Wazhmah: I didn’t know of Colson Whitehead until I went to a talk of his. He was talking about his novel “The Underground Railroad.” It's like a magic realism version of the historic Underground Railroad that slaves used to escape to the north. But he said something that I think is very much in line with what you're saying. He said I find myself feeling so blessed and fortunate because I never felt pressured to write about slavery because so many African American writers before me wrote about it. Now I'm coming to it in a way where I could be a lot more creative and experimental. I'm in an older generation than you are, but we are all part of the first wave, where no matter what we write, folks will ask us: why are you not writing about the plight of Afghan women? Or why are you not writing about these religious extremists? It's like war needs to be foregrounded for them to understand it. All the creativity that's within all of us, that's just not legible to the mainstream media. The second thing I was going to say is that a lot of it has to do with who are the gatekeepers, which is a term we use often in media studies — the gatekeepers don't reflect us. And I think that's part of the problem.
There is this article by Paula Chakravarrty, a mentor of mine, it's called #CommunicationSoWhite. What she does, along with her co-authors, is look at the boards of directors, editors, and publishers of all these media and communication studies journals. The vast majority of them are white guys. From that, she deducts that that’s one of the main reasons why so few of us, who are not part of that elite group, get published or cited. In other words, our work is not given the same opportunities to circulate. Therefore, we don't get promotions, or we don't get to have that expert voice.
Arash: I guess my question if it's about the concentration of folks who are gatekeeping and that have the power? For that to change, and for our stories to be heard, is it going to require Afghans to become executives at publishing companies or require us to be executives at Warner Brothers for there to be actual change?
Wazhmah: I mean, I bet that would help. I guess I think about other communities, adjacent communities that have also been historically misrepresented, under-represented, represented in very stereotypical ways like Arabs, and Pakistanis, and, and so forth. But most of them seem to be in a place that they've had at least some breakthrough in terms of more complex characters.

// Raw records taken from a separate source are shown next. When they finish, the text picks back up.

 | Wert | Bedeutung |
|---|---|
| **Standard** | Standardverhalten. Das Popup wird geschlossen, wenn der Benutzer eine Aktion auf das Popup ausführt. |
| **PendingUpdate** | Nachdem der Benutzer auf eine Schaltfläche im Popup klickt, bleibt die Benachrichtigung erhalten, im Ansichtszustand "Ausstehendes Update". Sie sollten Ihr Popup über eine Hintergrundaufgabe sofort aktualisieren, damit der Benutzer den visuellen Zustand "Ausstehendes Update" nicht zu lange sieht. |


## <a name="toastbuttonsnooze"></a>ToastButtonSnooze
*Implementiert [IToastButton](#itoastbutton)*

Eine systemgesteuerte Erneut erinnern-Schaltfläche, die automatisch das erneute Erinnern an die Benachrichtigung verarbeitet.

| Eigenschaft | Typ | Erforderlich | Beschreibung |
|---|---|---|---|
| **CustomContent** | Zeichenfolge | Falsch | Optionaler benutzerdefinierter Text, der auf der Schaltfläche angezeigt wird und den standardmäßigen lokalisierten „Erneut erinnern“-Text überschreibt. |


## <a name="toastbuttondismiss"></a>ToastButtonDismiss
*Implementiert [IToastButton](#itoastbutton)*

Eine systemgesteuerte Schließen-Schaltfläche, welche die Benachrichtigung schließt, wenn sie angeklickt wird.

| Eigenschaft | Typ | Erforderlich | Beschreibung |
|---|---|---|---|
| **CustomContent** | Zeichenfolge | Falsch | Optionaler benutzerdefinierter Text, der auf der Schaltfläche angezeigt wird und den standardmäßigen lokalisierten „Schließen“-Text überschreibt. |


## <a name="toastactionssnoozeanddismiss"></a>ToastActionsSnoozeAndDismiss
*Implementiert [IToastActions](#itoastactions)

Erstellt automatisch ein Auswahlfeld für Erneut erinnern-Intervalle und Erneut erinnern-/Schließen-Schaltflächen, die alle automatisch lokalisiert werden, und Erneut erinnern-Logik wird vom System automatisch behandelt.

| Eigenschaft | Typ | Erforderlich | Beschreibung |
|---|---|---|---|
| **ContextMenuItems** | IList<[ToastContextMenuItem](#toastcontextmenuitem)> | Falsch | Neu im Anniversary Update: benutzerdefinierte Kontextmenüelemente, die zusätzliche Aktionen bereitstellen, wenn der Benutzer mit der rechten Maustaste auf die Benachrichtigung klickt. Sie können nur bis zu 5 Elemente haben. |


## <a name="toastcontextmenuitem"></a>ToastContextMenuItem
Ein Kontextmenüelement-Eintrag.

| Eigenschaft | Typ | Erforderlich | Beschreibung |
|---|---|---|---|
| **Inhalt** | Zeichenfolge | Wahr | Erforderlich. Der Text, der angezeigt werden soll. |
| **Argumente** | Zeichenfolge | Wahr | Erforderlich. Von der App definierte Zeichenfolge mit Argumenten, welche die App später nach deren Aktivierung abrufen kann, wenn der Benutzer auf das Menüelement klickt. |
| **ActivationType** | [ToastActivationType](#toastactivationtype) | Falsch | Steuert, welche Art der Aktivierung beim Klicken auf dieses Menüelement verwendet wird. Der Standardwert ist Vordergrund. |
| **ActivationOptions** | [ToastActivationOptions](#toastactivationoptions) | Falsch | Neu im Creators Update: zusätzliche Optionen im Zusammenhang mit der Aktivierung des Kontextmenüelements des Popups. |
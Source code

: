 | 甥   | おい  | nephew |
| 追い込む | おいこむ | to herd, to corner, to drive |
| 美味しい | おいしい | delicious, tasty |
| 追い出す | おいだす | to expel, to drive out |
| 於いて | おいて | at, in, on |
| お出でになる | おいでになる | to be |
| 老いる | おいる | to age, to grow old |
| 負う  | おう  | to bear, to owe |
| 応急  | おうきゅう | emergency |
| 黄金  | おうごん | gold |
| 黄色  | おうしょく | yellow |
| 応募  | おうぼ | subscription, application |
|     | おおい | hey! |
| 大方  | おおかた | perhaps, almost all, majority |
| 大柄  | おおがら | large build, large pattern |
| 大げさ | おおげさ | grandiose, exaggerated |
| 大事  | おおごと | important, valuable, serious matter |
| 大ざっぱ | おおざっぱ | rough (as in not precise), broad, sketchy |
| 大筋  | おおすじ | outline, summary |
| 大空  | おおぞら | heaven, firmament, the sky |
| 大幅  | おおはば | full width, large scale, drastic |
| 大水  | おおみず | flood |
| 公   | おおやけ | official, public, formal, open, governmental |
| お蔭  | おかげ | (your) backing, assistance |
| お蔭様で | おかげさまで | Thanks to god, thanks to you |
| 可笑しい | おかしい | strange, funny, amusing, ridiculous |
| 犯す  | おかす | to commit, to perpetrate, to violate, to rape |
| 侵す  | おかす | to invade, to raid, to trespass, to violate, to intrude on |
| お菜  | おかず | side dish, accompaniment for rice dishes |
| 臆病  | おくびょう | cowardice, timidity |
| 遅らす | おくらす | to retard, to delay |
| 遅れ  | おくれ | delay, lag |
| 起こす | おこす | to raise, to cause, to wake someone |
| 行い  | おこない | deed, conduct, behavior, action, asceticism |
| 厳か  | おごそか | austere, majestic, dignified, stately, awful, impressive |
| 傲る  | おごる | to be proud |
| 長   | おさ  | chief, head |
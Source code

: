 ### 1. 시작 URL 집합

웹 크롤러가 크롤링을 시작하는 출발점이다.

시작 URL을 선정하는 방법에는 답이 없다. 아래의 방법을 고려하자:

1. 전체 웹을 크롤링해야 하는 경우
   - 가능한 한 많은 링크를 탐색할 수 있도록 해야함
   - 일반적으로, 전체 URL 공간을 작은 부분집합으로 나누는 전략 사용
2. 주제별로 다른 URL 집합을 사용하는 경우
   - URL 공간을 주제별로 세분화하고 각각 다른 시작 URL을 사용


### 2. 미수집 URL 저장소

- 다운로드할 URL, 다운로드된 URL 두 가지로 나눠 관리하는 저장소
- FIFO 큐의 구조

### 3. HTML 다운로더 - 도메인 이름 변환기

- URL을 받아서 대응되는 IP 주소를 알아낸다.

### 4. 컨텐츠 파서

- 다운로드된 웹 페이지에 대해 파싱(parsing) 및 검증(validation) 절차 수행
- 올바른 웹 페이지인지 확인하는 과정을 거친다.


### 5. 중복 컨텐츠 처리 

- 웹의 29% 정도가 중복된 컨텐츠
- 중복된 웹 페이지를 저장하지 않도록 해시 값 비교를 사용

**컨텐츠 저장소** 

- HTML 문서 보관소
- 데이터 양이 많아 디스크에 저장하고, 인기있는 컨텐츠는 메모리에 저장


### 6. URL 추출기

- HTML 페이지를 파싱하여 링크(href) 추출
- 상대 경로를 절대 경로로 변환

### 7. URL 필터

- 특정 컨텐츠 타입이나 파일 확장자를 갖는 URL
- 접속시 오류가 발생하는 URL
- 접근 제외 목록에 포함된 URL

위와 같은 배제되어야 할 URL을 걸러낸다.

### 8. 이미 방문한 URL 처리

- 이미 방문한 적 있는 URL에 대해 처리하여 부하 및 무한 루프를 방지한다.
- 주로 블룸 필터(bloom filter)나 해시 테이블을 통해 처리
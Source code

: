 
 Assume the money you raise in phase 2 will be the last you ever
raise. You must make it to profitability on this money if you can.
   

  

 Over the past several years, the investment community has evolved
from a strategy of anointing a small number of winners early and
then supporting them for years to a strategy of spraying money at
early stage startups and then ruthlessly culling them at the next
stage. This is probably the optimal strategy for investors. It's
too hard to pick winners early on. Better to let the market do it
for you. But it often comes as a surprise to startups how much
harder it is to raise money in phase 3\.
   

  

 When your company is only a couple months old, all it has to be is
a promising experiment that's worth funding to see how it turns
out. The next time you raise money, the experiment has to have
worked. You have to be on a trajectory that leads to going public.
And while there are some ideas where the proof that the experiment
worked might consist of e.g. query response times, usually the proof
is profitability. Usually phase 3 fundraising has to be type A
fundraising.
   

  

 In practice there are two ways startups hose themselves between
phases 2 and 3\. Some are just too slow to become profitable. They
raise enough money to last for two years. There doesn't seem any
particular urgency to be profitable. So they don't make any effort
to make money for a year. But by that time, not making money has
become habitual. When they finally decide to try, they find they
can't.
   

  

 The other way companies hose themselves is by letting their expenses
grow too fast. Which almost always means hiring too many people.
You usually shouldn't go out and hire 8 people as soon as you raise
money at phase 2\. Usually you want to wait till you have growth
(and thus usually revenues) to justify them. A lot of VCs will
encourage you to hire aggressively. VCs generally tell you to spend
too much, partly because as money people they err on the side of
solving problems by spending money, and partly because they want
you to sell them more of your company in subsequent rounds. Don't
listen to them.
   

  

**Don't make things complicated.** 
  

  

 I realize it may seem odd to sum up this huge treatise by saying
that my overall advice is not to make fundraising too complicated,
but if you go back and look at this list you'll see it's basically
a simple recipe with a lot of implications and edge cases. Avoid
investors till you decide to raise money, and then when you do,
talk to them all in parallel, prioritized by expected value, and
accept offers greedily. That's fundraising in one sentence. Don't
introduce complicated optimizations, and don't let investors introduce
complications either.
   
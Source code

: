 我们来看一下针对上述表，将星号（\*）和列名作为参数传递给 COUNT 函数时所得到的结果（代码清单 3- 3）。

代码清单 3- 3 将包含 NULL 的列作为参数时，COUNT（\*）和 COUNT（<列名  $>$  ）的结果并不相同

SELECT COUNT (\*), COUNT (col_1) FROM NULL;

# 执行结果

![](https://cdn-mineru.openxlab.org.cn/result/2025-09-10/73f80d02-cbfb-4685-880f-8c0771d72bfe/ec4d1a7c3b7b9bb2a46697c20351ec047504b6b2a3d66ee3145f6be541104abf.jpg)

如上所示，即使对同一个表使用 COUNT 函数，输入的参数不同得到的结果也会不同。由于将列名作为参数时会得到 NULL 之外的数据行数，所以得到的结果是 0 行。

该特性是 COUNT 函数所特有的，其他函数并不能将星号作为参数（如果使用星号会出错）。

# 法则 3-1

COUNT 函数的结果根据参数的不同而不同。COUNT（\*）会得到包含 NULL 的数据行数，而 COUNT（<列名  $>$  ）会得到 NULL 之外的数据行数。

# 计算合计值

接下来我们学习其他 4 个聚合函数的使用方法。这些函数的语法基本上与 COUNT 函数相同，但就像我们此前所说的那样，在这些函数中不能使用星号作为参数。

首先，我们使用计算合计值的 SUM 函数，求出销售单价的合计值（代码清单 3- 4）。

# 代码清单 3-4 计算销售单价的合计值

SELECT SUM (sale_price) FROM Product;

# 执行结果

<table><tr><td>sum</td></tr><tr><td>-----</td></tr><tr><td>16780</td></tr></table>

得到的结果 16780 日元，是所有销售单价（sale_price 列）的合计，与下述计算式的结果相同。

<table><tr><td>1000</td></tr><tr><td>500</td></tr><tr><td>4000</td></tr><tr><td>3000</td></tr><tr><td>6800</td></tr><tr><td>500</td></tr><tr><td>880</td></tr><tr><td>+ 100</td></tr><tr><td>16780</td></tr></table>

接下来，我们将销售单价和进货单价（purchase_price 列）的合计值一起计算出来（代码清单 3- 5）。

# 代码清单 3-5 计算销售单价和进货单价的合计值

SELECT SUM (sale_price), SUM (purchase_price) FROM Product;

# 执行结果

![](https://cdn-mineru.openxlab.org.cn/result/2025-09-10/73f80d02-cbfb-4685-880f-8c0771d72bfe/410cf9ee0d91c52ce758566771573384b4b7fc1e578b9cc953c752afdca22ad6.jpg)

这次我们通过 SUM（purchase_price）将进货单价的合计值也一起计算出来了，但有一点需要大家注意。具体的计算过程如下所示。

I think the more the better. We’re still pigeonholed. I'd like to see more diversity in terms of gender and sexuality too. We have a ways to go. I think, again, Americans especially have a long way to go because the discourse about us and is so deeply entrenched, you know? I mean, I don't know if you feel this way but I often feel when I go into different spaces. People have this image of me of like, oh, you're an Afghan American woman, you should be like this and that. Then they almost tell me: “wait a minute, what? You're just not what our perceptions are.” And I'm like, well, it's the same problem I had when I’m in Afghanistan. How is that any different? But you can’t live by other people’s perceptions and if we have more diverse representation that would be easier.